E c’era sempre lei a gestire in qualità di Pecc Flight Surgeon, le evacuazioni aeromediche dei pazienti Covid dall’Italia alla Germania quando si è realizzata una sinergia inedita tra i due Paesi Ue ad aprile. “E’ stata una fase molto delicata, anche critica direi – spiega Guadalupi che col suo team ha movimentato più di 500 pazienti gravi da inizio pandemia -. E’ stato impegnativo e di responsabilità interfacciarsi con organismi internazionali ma soprattutto la grande responsabilità è stata con le famiglie dei malati che vivono la paura di rimanere senza notizie dei propri cari”. Momenti intensi? “Tanti. Anche di commozione. In uno degli ultimi trasporti, una suora italiana che operava all’estero mi ha donato una lettera che porto sempre con me nel portafogli e un piccolo ciondolo con l’effigie della Madonna. Affidandomela in mano mi chiedeva quasi una salvezza”. Nell’ Aeronautica entrano anche nuove forze “rosa”. Quest’estate ha fatto il suo ingresso come ufficiale medico grazie al concorso straordinario bandito ad hoc dalle Forze Armate, il tenente Ginevra Leoni, ora operativa in una delle postazioni Drive Through di Linate realizzate in collaborazione con gli enti locali e l’Ats. “Riusciamo a processare circa 400 tamponi al giorno – spiega-, si effettuano senza prescrizione. Ho notato la compostezza con cui le persone che vengono ci esprimono anche le loro preoccupazioni.
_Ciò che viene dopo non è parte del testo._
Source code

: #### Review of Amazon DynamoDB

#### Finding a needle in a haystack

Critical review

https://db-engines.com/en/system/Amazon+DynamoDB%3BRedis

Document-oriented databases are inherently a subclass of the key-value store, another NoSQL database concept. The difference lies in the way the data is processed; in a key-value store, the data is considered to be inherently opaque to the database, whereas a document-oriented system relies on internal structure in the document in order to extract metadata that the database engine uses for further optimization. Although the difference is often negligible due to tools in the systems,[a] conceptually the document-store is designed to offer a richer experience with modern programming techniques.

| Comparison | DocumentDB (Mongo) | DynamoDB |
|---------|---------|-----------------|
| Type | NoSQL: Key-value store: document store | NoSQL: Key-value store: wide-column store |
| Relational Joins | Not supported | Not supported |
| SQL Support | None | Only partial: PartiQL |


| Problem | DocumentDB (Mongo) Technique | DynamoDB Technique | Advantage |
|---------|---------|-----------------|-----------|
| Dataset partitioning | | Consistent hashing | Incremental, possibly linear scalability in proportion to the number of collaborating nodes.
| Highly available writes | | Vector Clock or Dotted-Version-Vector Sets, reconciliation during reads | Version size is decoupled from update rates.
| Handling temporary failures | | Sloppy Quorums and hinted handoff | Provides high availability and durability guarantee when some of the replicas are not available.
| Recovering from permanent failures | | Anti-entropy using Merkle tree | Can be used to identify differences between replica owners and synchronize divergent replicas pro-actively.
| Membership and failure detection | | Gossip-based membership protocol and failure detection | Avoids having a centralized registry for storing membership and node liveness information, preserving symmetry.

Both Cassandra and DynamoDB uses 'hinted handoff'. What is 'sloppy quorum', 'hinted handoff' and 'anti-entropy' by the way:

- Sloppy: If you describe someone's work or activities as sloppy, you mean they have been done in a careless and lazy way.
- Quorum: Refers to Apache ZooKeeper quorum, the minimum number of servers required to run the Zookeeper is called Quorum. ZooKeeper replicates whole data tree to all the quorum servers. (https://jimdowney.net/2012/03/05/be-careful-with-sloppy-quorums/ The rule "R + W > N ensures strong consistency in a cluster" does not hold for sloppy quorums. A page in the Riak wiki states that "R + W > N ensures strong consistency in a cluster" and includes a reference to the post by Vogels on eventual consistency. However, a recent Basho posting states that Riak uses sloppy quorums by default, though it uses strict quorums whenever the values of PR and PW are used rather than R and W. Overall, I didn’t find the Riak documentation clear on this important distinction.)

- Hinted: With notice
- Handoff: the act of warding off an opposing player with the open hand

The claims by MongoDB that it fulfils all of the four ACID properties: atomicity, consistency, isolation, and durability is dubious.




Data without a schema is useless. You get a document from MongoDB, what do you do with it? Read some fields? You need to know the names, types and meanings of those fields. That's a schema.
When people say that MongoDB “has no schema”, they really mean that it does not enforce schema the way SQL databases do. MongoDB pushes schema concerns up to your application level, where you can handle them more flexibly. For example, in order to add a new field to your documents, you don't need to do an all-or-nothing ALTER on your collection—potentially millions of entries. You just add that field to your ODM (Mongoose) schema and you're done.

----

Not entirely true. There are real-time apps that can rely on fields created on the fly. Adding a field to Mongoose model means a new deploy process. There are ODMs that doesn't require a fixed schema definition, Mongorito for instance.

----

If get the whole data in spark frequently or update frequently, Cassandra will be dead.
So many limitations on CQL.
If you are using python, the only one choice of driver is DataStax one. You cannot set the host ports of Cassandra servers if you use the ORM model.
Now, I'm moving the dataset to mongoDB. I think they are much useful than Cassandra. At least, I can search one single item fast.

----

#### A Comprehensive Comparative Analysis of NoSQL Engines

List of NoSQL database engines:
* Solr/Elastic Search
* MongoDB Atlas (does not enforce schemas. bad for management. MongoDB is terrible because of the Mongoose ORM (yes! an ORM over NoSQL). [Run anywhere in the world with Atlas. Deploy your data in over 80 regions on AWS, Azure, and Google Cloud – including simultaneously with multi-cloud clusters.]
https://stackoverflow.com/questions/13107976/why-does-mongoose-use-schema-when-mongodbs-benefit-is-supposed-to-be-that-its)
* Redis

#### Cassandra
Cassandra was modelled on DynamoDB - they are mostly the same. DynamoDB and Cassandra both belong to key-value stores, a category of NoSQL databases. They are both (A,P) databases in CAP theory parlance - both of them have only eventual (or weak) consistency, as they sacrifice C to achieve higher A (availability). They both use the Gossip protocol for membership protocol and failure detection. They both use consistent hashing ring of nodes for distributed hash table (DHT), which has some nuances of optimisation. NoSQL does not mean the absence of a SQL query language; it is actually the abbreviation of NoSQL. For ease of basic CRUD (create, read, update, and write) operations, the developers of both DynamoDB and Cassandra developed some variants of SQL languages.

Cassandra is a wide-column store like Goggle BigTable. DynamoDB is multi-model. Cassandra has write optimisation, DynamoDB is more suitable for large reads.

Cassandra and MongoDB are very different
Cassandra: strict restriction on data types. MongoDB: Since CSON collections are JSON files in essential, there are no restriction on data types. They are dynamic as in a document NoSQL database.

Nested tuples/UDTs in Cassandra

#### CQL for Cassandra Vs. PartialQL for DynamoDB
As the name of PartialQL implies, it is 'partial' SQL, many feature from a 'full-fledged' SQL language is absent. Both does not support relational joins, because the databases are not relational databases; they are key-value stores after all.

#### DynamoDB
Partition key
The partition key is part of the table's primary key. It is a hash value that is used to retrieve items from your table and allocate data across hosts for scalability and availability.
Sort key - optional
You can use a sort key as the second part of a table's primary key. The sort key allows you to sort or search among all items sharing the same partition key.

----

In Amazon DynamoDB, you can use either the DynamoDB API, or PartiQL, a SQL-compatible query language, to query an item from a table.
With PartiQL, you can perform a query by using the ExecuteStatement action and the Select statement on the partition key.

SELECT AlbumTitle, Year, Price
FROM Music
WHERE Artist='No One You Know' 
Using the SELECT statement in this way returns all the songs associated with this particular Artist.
E’ capitato con i genitori di un bimbo di sei mesi. Oppure è venuta una signora che ha accompagnato la sua badante ed aveva le lacrime agli occhi. In quei momenti c’è anche da tranquillizzare e quello che è bello è sentire in risposta un vero grazie. A volte, in ospedale, non si realizzava lo stesso rapporto umano”.